For me, 2024 was a nebulous year when literary favourites returned but the best novels came from unexpected quarters. It was perhaps a stronger year for non-fiction, particularly when exploring the lives of creative women.

The Unicorn Woman is the final volume in a batch of titles released by Virago after Gayl Jones’ long absence from publishing. It’s a different animal to Palmares, the historic saga which kick-started this cycle. For me, though, it’s the one that comes closest in quality.
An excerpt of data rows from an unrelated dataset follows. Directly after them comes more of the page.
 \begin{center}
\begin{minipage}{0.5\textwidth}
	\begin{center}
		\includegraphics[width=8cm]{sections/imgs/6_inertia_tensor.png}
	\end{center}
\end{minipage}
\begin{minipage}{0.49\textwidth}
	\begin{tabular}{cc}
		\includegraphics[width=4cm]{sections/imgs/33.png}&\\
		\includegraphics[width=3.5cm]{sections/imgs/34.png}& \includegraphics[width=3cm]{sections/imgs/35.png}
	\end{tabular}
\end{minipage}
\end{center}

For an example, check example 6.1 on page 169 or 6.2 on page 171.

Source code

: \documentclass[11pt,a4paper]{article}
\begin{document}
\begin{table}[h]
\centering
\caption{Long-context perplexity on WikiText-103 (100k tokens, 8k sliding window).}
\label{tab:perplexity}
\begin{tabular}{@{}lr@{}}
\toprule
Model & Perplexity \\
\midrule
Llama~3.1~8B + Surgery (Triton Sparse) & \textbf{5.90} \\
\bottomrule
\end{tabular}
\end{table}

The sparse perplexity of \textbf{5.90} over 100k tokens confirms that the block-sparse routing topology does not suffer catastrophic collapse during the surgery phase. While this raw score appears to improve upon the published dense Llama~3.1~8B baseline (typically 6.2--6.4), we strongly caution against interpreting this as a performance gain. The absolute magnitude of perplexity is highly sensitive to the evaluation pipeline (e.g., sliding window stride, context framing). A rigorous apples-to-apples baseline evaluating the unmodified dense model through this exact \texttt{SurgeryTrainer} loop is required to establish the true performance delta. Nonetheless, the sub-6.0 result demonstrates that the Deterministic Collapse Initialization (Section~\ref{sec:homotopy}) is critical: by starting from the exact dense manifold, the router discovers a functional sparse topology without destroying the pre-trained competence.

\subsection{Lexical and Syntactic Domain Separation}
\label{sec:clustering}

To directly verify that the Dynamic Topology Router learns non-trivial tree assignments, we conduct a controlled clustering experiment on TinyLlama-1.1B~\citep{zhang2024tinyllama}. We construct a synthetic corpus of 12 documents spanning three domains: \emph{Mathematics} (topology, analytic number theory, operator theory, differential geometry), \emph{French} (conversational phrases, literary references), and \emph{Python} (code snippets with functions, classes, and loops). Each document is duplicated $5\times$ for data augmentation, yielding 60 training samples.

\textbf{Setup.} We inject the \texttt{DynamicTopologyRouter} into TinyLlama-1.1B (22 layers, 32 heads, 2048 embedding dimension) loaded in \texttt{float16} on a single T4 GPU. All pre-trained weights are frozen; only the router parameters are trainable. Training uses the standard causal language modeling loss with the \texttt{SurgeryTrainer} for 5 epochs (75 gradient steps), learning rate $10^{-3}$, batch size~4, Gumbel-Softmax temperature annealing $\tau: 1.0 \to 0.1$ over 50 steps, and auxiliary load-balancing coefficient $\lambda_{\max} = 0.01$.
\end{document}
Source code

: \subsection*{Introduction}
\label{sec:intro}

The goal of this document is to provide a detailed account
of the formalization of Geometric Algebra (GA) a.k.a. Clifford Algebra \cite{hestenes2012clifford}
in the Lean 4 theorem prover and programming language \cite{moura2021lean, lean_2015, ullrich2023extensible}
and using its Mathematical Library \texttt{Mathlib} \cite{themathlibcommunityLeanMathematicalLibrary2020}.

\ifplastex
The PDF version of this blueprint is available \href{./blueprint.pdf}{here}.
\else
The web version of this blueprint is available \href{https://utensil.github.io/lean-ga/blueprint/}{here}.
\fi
Jones follows a young G.I. returning from World War II to a segregated South, who roams these disunited states in search of an elusive beauty. This whimsical tale has echoes of Toni Morrison’s late novel, Home.

Winner of the Pulitzer Prize for fiction, Night Watch explores the aftermath of America’s Civil War, as it was felt by those left behind. Jayne Ann Phillips channels the hidden war stories of wives and daughters, and the lost souls of the men around them. These disparate elements converge in an unlikely place of safety, with each character finding a way forward in a fractured homeland.

Although well-known, Tessa Hadley’s work was unfamiliar to me, and this novella made an ideal introduction. Set in Bristol during the early 1960s, The Party charts two sisters’ coming of age, from a rowdy gathering in a waterfront pub to higher stakes in a country house. Hadley puts us right by their side as curiosity meets reality.

Sanora Babb, whose work I discovered this year, had a tortuous journey to recognition, as chronicled in Iris Jamahl Dunkle’s revelatory biography, Riding Like the Wind. Babb wrote her first novel while working among migrants from the dust bowl, only for her publisher to back out after John Steinbeck’s similarly themed opus was released – and the parallels were not coincidental. But there’s far more to Babb’s story, as her restless spirit inspired her at every turn.

I’ve also enjoyed the novels of Barbara Comyns, who emerged in the late 1940s, bringing childlike wonder and a Gothic touch to the difficult lives of women who strayed from society’s norms. She was fleetingly celebrated, then overlooked and finally embraced by the feminist movement. With Barbara Comyns: A Savage Innocence, Avril Horner retells her life from rural girlhood and urban bohemia through to love and war, exile and return.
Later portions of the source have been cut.